Une étude d’évaluation du bilan du programme national de lutte contre le tabac doit donner lieu à de nouvelles mesures pour lutter contre le fléau du tabagisme, qui touche 700.000 fumeurs.
Combattre l’interférence de l’industrie du tabac est le thème choisi cette année pour célébrer la journée mondiale sans tabac. Cet événement sera marqué en Tunisie par la présentation d’un rapport exhaustif sur le programme national de lutte contre le tabac dans ses différentes composantes (éducation et sensibilisation, législation, politique tarifaire et coordination avec divers intervenants).

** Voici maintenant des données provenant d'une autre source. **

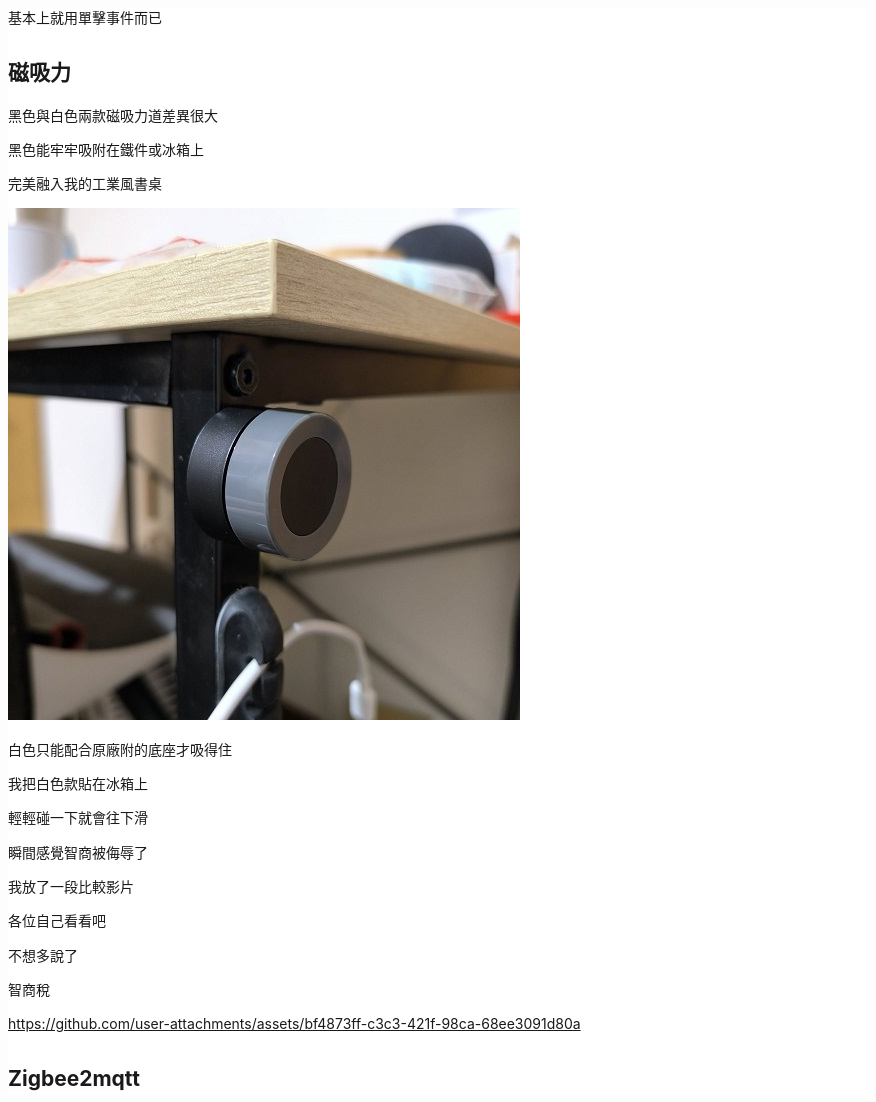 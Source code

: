 基本上就用單擊事件而已

## 磁吸力

黑色與白色兩款磁吸力道差異很大

黑色能牢牢吸附在鐵件或冰箱上

完美融入我的工業風書桌

![](attachments/tuya_knob/m3.jpg)

白色只能配合原廠附的底座才吸得住

我把白色款貼在冰箱上

輕輕碰一下就會往下滑

瞬間感覺智商被侮辱了

我放了一段比較影片

各位自己看看吧

不想多說了

智商稅

https://github.com/user-attachments/assets/bf4873ff-c3c3-421f-98ca-68ee3091d80a

## Zigbee2mqtt
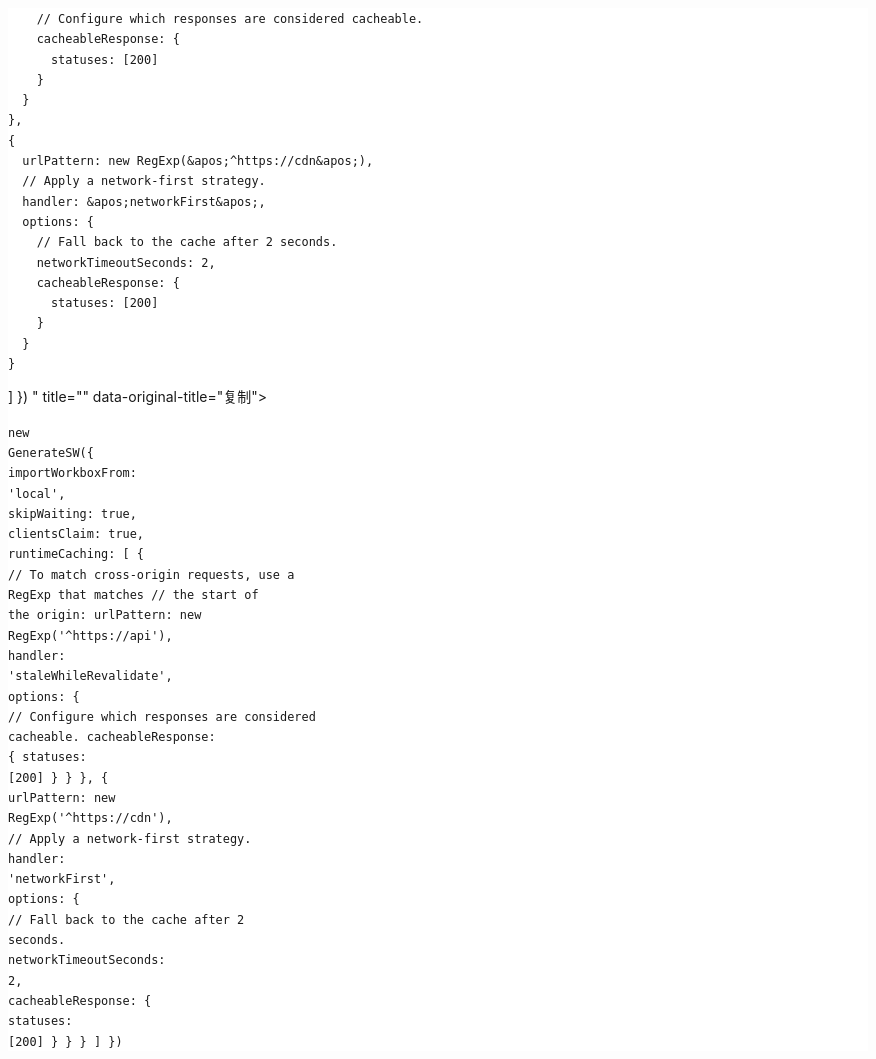         // Configure which responses are considered cacheable.
        cacheableResponse: {
          statuses: [200]
        }
      }
    },
    {
      urlPattern: new RegExp(&apos;^https://cdn&apos;),
      // Apply a network-first strategy.
      handler: &apos;networkFirst&apos;,
      options: {
        // Fall back to the cache after 2 seconds.
        networkTimeoutSeconds: 2,
        cacheableResponse: {
          statuses: [200]
        }
      }
    }
  ]
})
" title="" data-original-title="&#x590D;&#x5236;"></span>
      <span type="button" class="saveToNote code-tool" data-toggle="tooltip" data-placement="top" title="" data-original-title="&#x653E;&#x8FDB;&#x7B14;&#x8BB0;"></span>
      </div>
      </div><pre class="hljs less"><code><span class="hljs-selector-tag">new</span> <span class="hljs-selector-tag">GenerateSW</span>({
  <span class="hljs-attribute">importWorkboxFrom</span>: <span class="hljs-string">&apos;local&apos;</span>,
  <span class="hljs-attribute">skipWaiting</span>: true,
  <span class="hljs-attribute">clientsClaim</span>: true,
  <span class="hljs-attribute">runtimeCaching</span>: [
    {
      <span class="hljs-comment">// To match cross-origin requests, use a RegExp that matches</span>
      <span class="hljs-comment">// the start of the origin:</span>
      <span class="hljs-attribute">urlPattern</span>: new RegExp(<span class="hljs-string">&apos;^https://api&apos;</span>),
      <span class="hljs-attribute">handler</span>: <span class="hljs-string">&apos;staleWhileRevalidate&apos;</span>,
      <span class="hljs-attribute">options</span>: {
        <span class="hljs-comment">// Configure which responses are considered cacheable.</span>
        <span class="hljs-attribute">cacheableResponse</span>: {
          <span class="hljs-attribute">statuses</span>: [<span class="hljs-number">200</span>]
        }
      }
    },
    {
      <span class="hljs-attribute">urlPattern</span>: new RegExp(<span class="hljs-string">&apos;^https://cdn&apos;</span>),
      <span class="hljs-comment">// Apply a network-first strategy.</span>
      <span class="hljs-attribute">handler</span>: <span class="hljs-string">&apos;networkFirst&apos;</span>,
      <span class="hljs-attribute">options</span>: {
        <span class="hljs-comment">// Fall back to the cache after 2 seconds.</span>
        <span class="hljs-attribute">networkTimeoutSeconds</span>: <span class="hljs-number">2</span>,
        <span class="hljs-attribute">cacheableResponse</span>: {
          <span class="hljs-attribute">statuses</span>: [<span class="hljs-number">200</span>]
        }
      }
    }
  ]
})
</code></pre> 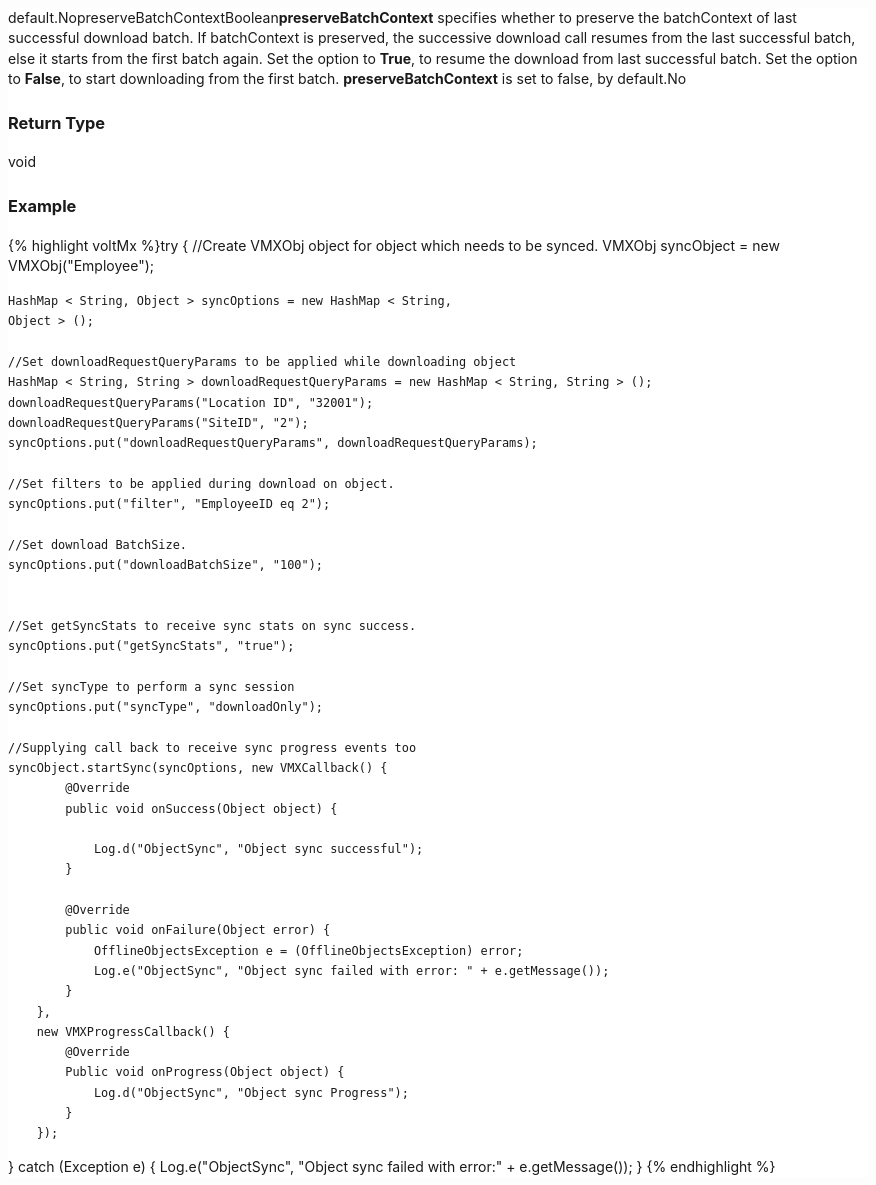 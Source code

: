 default.</td><td class="TableStyle-Basic-BodyD-Column1-Body1">No</td></tr><tr class="TableStyle-Basic-Body-Body1" data-mc-conditions="Default.SP4"><td class="TableStyle-Basic-BodyB-Column1-Body1">preserveBatchContext</td><td class="TableStyle-Basic-BodyB-Column1-Body1">Boolean</td><td class="TableStyle-Basic-BodyB-Column1-Body1"><b>preserveBatchContext</b> specifies whether to preserve the batchContext of last successful download batch. If batchContext is preserved, the successive download call resumes from the last successful batch, else it starts from the first batch again. Set the option to <b>True</b>, to resume the download from last successful batch. Set the option to <b>False</b>, to start downloading from the first batch. <b>preserveBatchContext</b> is set to false, by default.</td><td class="TableStyle-Basic-BodyA-Column1-Body1">No</td></tr></tbody></table>

### Return Type

void

### Example

{% highlight voltMx %}try {
    //Create VMXObj object for object which needs to be synced.
    VMXObj syncObject = new VMXObj("Employee");

    HashMap < String, Object > syncOptions = new HashMap < String,
    Object > ();

    //Set downloadRequestQueryParams to be applied while downloading object
    HashMap < String, String > downloadRequestQueryParams = new HashMap < String, String > ();
    downloadRequestQueryParams("Location ID", "32001");
    downloadRequestQueryParams("SiteID", "2");
    syncOptions.put("downloadRequestQueryParams", downloadRequestQueryParams);

    //Set filters to be applied during download on object.
    syncOptions.put("filter", "EmployeeID eq 2");

    //Set download BatchSize.
    syncOptions.put("downloadBatchSize", "100");


    //Set getSyncStats to receive sync stats on sync success.	
    syncOptions.put("getSyncStats", "true");

    //Set syncType to perform a sync session
    syncOptions.put("syncType", "downloadOnly");

    //Supplying call back to receive sync progress events too
    syncObject.startSync(syncOptions, new VMXCallback() {
            @Override
            public void onSuccess(Object object) {

                Log.d("ObjectSync", "Object sync successful");
            }

            @Override
            public void onFailure(Object error) {
                OfflineObjectsException e = (OfflineObjectsException) error;
                Log.e("ObjectSync", "Object sync failed with error: " + e.getMessage());
            }
        },
        new VMXProgressCallback() {
            @Override
            Public void onProgress(Object object) {
                Log.d("ObjectSync", "Object sync Progress");
            }
        });
} catch (Exception e) {
    Log.e("ObjectSync", "Object sync failed with error:" + e.getMessage());
}
{% endhighlight %}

Une mission confiée à une consultante qui se penche depuis une année sur l’évaluation de ce mécanisme. A la lumière des résultats qui seront présentés, samedi 2 juin, à la Cité des sciences, à Tunis, un plan d’action multisectoriel sera élaboré pour mieux combattre ce fléau qui gagne en vigueur, notamment, dans les milieux scolaires, a déclaré Dr Mounira Masmoudi Nabli, responsable du programme national de lutte contre le tabagisme.
La forte présence des firmes internationales
«En Tunisie, il n’y a pas d’interférence de l’industrie locale du tabac», a rassuré la responsable, qui a toutefois déploré la forte présence des firmes internationales. Déstabilisées par la puissance du dispositif antitabac mis en place dans les pays développés, ces dernières ne ménagent aucun effort pour atteindre les populations dans les pays en voie de développement où la prise de conscience des méfaits du tabac n’est pas toujours évidente.
Des manifestations sportives et culturelles sont parrainées par ces industriels qui utilisent divers autres moyens pour induire en tentation.
Une enquête multicentrique sur la consommation du tabac recommandée par l’Organisation mondiale de la santé (Oms) auprès des enfants entre 13 et 15 ans et réalisée en 2010 a révélé que des bonbons et chocolats comportant de la nicotine sont distribués gratuitement aux enfants par leurs pairs dans les milieux scolaires.
Les contrebandiers au service des industriels
Dr Nabli a souligné le phénomène de la contrebande des cigarettes, qui sévit durement, notamment, après la révolution. En 2011, la douane tunisienne a saisi 60.000 cartouches de cigarettes d’une valeur de 2 millions de dinars (MD). Et au début du mois, plusieurs individus ont été arrêtés pour trafic de tabac.
Ceci étant, les cigarettes de contrebande continuent à garnir les étals anarchiques dans les principales artères du centre ville. «Un commerce encore plus juteux que les produits Made in China», selon des membres du circuit.
Si, en apparence, les produits contrefaits nuisent aux industriels du tabac, il ne fait aucun doute, qu’ils représentent un «refuge biaisé» pour les fumeurs dissuadés par la hausse des prix des cigarettes imposée par la convention cadre de lutte contre le tabac, estime Dr Nabli.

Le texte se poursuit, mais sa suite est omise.